Some background: Under the National Labor Relations Act, an employer is defined as exercising direct control over wages, benefits, and working conditions. Subsequent NLRB rulings have ruled that an employer “meaningfully affects matters relating to the employment relationship such as hiring, firing, discipline, supervision, and direction.” In other words, your employer is your employer.
According to the dissenting opinion, this broadened definition will have a disrupting effect on business relationships including user-supplier, lessor-lessee, parent-subsidiary, contractor-subcontractor, franchisor-franchisee, predecessor-successor, creditor-debtor, and contractor-consumer.
This will increase liability, regulatory burdens, litigation, and other expenses among these business relationships, confusing employees, unions, and employers about who is an “employer.” In fact, the new broad and vague employer definition may be more likely to retard collective bargaining than advance it because an untold number of entities may be considered the employer for bargaining purposes.
The ruling is based on a flawed premise of needing to update labor law to keep up with new innovations in the economy. This is a fiction that ignores the many forms of subcontracting, outsourcing, and temporary employment that have been in place for at least 200 years and have not been addressed by either a Democrat- or Republican-controlled Congresses since the last legislative update. That’s because despite new innovations in the economy, the underlying principles of the employment relationship have not changed. They have worked for both sides of the political spectrum.
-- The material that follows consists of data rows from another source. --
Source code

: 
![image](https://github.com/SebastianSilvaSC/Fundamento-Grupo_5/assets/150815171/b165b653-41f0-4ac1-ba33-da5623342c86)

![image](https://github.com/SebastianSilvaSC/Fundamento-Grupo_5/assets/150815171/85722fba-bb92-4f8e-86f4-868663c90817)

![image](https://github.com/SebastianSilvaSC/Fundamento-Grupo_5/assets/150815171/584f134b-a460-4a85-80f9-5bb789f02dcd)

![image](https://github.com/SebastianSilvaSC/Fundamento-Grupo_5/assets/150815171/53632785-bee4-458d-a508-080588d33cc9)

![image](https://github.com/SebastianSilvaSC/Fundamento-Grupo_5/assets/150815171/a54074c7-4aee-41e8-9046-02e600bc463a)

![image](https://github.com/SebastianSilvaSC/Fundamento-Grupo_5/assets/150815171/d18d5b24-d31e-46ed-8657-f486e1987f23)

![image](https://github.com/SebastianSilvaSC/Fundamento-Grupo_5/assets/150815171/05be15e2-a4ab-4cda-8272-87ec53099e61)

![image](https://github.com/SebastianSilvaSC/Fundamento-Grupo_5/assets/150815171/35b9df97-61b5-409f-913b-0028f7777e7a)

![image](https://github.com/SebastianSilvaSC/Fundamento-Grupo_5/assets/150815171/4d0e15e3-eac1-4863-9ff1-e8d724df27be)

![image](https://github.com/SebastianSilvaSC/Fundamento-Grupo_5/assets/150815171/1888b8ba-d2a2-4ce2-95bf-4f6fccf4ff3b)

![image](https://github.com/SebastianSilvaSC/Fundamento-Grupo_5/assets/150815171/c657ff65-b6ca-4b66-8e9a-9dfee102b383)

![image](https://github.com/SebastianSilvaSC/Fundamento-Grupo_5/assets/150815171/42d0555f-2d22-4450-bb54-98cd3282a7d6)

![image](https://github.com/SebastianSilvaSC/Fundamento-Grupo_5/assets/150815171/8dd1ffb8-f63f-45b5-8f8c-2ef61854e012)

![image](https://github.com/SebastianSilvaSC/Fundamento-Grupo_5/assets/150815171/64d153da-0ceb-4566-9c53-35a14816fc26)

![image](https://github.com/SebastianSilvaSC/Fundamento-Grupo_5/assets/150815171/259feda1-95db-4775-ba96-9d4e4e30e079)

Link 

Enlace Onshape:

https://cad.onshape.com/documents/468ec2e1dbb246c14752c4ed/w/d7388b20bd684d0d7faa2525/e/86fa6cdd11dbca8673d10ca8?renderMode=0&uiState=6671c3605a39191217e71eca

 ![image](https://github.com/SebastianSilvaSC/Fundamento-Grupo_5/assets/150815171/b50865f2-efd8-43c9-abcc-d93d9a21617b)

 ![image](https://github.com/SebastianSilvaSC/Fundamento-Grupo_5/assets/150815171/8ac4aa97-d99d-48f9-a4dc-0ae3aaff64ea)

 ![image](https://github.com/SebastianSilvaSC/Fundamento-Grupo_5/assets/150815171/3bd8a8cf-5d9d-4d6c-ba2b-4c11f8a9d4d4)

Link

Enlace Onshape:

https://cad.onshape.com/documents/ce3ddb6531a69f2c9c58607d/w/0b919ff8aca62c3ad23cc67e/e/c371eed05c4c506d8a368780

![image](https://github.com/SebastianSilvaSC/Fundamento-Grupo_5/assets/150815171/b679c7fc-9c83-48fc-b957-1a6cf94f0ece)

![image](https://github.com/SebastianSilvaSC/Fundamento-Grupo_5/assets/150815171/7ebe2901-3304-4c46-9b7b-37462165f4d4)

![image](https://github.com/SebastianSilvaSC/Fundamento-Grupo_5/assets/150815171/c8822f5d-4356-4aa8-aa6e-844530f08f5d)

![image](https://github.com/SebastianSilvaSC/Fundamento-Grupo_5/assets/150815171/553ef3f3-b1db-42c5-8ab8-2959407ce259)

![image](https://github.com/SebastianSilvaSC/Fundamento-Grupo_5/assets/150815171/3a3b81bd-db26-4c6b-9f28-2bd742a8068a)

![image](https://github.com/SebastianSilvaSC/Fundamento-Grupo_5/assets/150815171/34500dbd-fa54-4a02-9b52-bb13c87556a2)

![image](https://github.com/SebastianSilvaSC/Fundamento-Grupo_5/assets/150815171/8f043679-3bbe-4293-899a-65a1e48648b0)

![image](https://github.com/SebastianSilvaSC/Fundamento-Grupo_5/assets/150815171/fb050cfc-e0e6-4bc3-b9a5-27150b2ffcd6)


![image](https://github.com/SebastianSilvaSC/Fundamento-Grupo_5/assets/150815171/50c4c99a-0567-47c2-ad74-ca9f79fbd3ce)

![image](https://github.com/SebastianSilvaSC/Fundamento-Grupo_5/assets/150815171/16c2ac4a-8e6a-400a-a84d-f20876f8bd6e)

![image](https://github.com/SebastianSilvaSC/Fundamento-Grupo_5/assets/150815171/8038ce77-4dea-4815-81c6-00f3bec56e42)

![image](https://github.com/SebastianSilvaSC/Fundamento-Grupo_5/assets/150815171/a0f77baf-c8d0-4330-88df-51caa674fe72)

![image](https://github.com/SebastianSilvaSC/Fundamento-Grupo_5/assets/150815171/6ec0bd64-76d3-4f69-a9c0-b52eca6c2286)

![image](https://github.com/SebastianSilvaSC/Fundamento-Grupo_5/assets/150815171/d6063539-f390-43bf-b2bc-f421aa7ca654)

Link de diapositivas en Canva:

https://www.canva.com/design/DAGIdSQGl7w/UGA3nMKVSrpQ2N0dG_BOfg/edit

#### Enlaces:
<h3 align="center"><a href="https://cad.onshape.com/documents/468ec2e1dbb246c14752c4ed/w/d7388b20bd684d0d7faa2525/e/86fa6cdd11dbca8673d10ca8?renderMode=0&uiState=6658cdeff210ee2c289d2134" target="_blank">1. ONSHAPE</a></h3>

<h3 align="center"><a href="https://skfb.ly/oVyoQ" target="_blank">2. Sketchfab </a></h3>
In this sense, the NLRB decision is government overreach at its worst. The NLRB is confusing its authority to define who an employer is with the authority to modify the employer standard itself. The authority to redefine the nation’s economic policy like this is one that rests with Congress, not three unaccountable bureaucrats with a history of union sympathy.
The ruling will have a disruptive effect on the sharing and consulting economy, which make wide use of contracting relationships, meaning that millions of people will no longer be able to be their own boss. But perhaps its biggest ramification will come to the franchise system, which has allowed 825,000 franchise businesses to generate more than 2.1 trillion economic output to the U.S. economy and produce more than 18 million direct and indirect jobs.
Faced with new liability about the millions of daily decisions their franchisees make, franchisors will be forced to centralize control and decision making in an effort to avoid lawsuits under the new definition of employer. This will disproportionately hurt minorities, who own about one in five franchisees and often locate in minority neighborhoods and hire minority employees.
Leave it to unelected bureaucrats to complicate and muddy a basic definition with centuries of precedent under common law. Evidently they have forgotten who their employer is.